| What is expected |
From the first line of the entries below through the line holding "- [x] Updated schema", write out every line exactly, please, and leave out the pictures.

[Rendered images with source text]
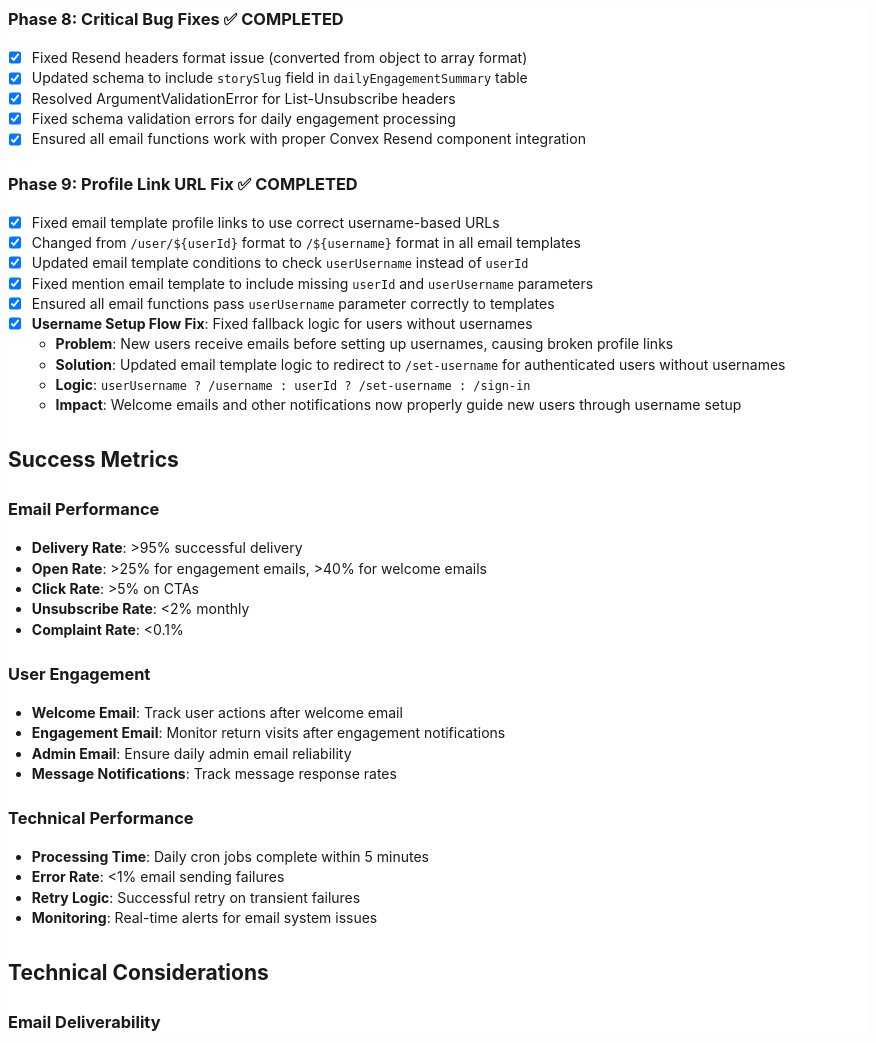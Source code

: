 ### Phase 8: Critical Bug Fixes ✅ COMPLETED

- [x] Fixed Resend headers format issue (converted from object to array format)
- [x] Updated schema to include `storySlug` field in `dailyEngagementSummary` table
- [x] Resolved ArgumentValidationError for List-Unsubscribe headers
- [x] Fixed schema validation errors for daily engagement processing
- [x] Ensured all email functions work with proper Convex Resend component integration

### Phase 9: Profile Link URL Fix ✅ COMPLETED

- [x] Fixed email template profile links to use correct username-based URLs
- [x] Changed from `/user/${userId}` format to `/${username}` format in all email templates
- [x] Updated email template conditions to check `userUsername` instead of `userId`
- [x] Fixed mention email template to include missing `userId` and `userUsername` parameters
- [x] Ensured all email functions pass `userUsername` parameter correctly to templates
- [x] **Username Setup Flow Fix**: Fixed fallback logic for users without usernames
  - **Problem**: New users receive emails before setting up usernames, causing broken profile links
  - **Solution**: Updated email template logic to redirect to `/set-username` for authenticated users without usernames
  - **Logic**: `userUsername ? /username : userId ? /set-username : /sign-in`
  - **Impact**: Welcome emails and other notifications now properly guide new users through username setup

## Success Metrics

### Email Performance

- **Delivery Rate**: >95% successful delivery
- **Open Rate**: >25% for engagement emails, >40% for welcome emails
- **Click Rate**: >5% on CTAs
- **Unsubscribe Rate**: <2% monthly
- **Complaint Rate**: <0.1%

### User Engagement

- **Welcome Email**: Track user actions after welcome email
- **Engagement Email**: Monitor return visits after engagement notifications
- **Admin Email**: Ensure daily admin email reliability
- **Message Notifications**: Track message response rates

### Technical Performance

- **Processing Time**: Daily cron jobs complete within 5 minutes
- **Error Rate**: <1% email sending failures
- **Retry Logic**: Successful retry on transient failures
- **Monitoring**: Real-time alerts for email system issues

## Technical Considerations

### Email Deliverability
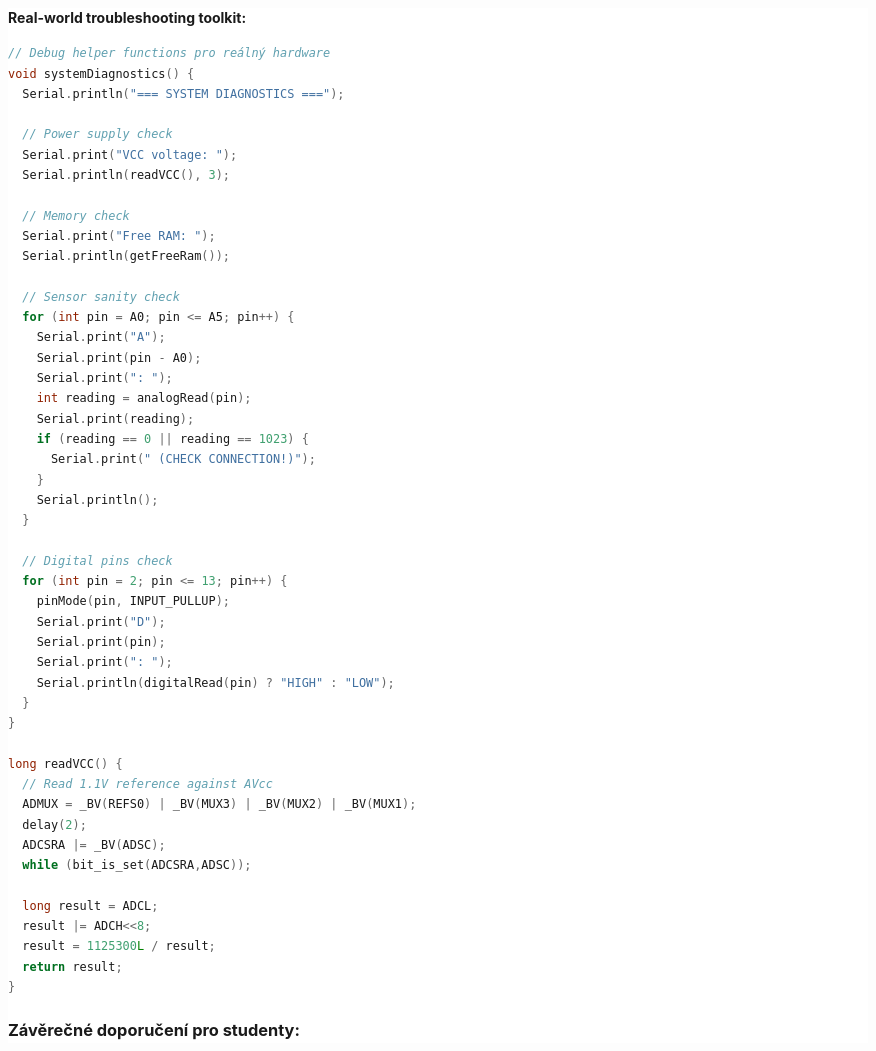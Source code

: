 **Real-world troubleshooting toolkit:**
```cpp
// Debug helper functions pro reálný hardware
void systemDiagnostics() {
  Serial.println("=== SYSTEM DIAGNOSTICS ===");
  
  // Power supply check
  Serial.print("VCC voltage: ");
  Serial.println(readVCC(), 3);
  
  // Memory check
  Serial.print("Free RAM: ");
  Serial.println(getFreeRam());
  
  // Sensor sanity check
  for (int pin = A0; pin <= A5; pin++) {
    Serial.print("A");
    Serial.print(pin - A0);
    Serial.print(": ");
    int reading = analogRead(pin);
    Serial.print(reading);
    if (reading == 0 || reading == 1023) {
      Serial.print(" (CHECK CONNECTION!)");
    }
    Serial.println();
  }
  
  // Digital pins check
  for (int pin = 2; pin <= 13; pin++) {
    pinMode(pin, INPUT_PULLUP);
    Serial.print("D");
    Serial.print(pin);
    Serial.print(": ");
    Serial.println(digitalRead(pin) ? "HIGH" : "LOW");
  }
}

long readVCC() {
  // Read 1.1V reference against AVcc
  ADMUX = _BV(REFS0) | _BV(MUX3) | _BV(MUX2) | _BV(MUX1);
  delay(2);
  ADCSRA |= _BV(ADSC);
  while (bit_is_set(ADCSRA,ADSC));
  
  long result = ADCL;
  result |= ADCH<<8;
  result = 1125300L / result;
  return result;
}
```

### Závěrečné doporučení pro studenty:
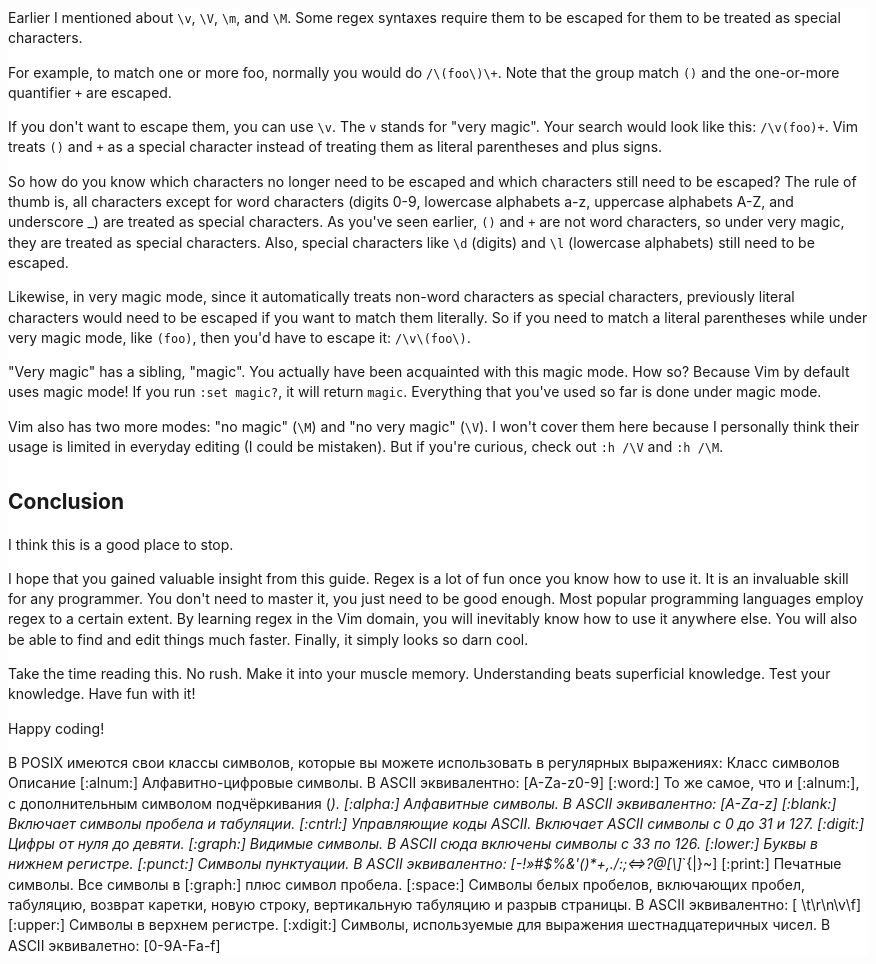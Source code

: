 Earlier I mentioned about `\v`, `\V`, `\m`, and `\M`. Some regex syntaxes require them to be escaped for them to be treated as special characters.

For example, to match one or more foo, normally you would do `/\(foo\)\+`. Note that the group match `()` and the one-or-more quantifier `+` are escaped.

If you don't want to escape them, you can use `\v`. The `v` stands for "very magic". Your search would look like this: `/\v(foo)+`. Vim treats `()` and `+` as a special character instead of treating them as literal parentheses and plus signs.

So how do you know which characters no longer need to be escaped and which characters still need to be escaped? The rule of thumb is, all characters except for word characters (digits 0-9, lowercase alphabets a-z, uppercase alphabets A-Z, and underscore _) are treated as special characters. As you've seen earlier, `()` and `+` are not word characters, so under very magic, they are treated as special characters. Also, special characters like `\d` (digits) and `\l` (lowercase alphabets) still need to be escaped.

Likewise, in very magic mode, since it automatically treats non-word characters as special characters, previously literal characters would need to be escaped if you want to match them literally. So if you need to match a literal parentheses while under very magic mode, like `(foo)`, then you'd have to escape it: `/\v\(foo\)`.

"Very magic" has a sibling, "magic". You actually have been acquainted with this magic mode. How so? Because Vim by default uses magic mode! If you run `:set magic?`, it will return `magic`. Everything that you've used so far is done under magic mode.

Vim also has two more modes: "no magic" (`\M`) and "no very magic" (`\V`). I won't cover them here because I personally think their usage is limited in everyday editing (I could be mistaken). But if you're curious, check out `:h /\V` and `:h /\M`.

## [](https://dev.to/iggredible/learning-vim-regex-26ep#conclusion)Conclusion

I think this is a good place to stop.

I hope that you gained valuable insight from this guide. Regex is a lot of fun once you know how to use it. It is an invaluable skill for any programmer. You don't need to master it, you just need to be good enough. Most popular programming languages employ regex to a certain extent. By learning regex in the Vim domain, you will inevitably know how to use it anywhere else. You will also be able to find and edit things much faster. Finally, it simply looks so darn cool.

Take the time reading this. No rush. Make it into your muscle memory. Understanding beats superficial knowledge. Test your knowledge. Have fun with it!

Happy coding!

В POSIX имеются свои классы символов, которые вы можете использовать в регулярных выражениях:
Класс символов 	Описание
[:alnum:] 	Алфавитно-цифровые символы. В ASCII эквивалентно: [A-Za-z0-9]
[:word:] 	То же самое, что и [:alnum:], с дополнительным символом подчёркивания (_).
[:alpha:] 	Алфавитные символы. В ASCII эквивалентно: [A-Za-z]
[:blank:] 	Включает символы пробела и табуляции.
[:cntrl:] 	Управляющие коды ASCII. Включает ASCII символы с 0 до 31 и 127.
[:digit:] 	Цифры от нуля до девяти.
[:graph:] 	Видимые символы. В ASCII сюда включены символы с 33 по 126.
[:lower:] 	Буквы в нижнем регистре.
[:punct:] 	Символы пунктуации. В ASCII эквивалентно: [-!»#$%&'()*+,./:;<=>?@[\\\]_`{|}~]
[:print:] 	Печатные символы. Все символы в [:graph:] плюс символ пробела.
[:space:] 	Символы белых пробелов, включающих пробел, табуляцию, возврат каретки, новую строку, вертикальную табуляцию и разрыв страницы. В ASCII эквивалентно: [ \t\r\n\v\f]
[:upper:] 	Символы в верхнем регистре.
[:xdigit:] 	Символы, используемые для выражения шестнадцатеричных чисел. В ASCII эквивалетно: [0-9A-Fa-f]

| Result of the task |
Source code

: ### Phase 8: Critical Bug Fixes ✅ COMPLETED

- [x] Fixed Resend headers format issue (converted from object to array format)
- [x] Updated schema to include `storySlug` field in `dailyEngagementSummary` table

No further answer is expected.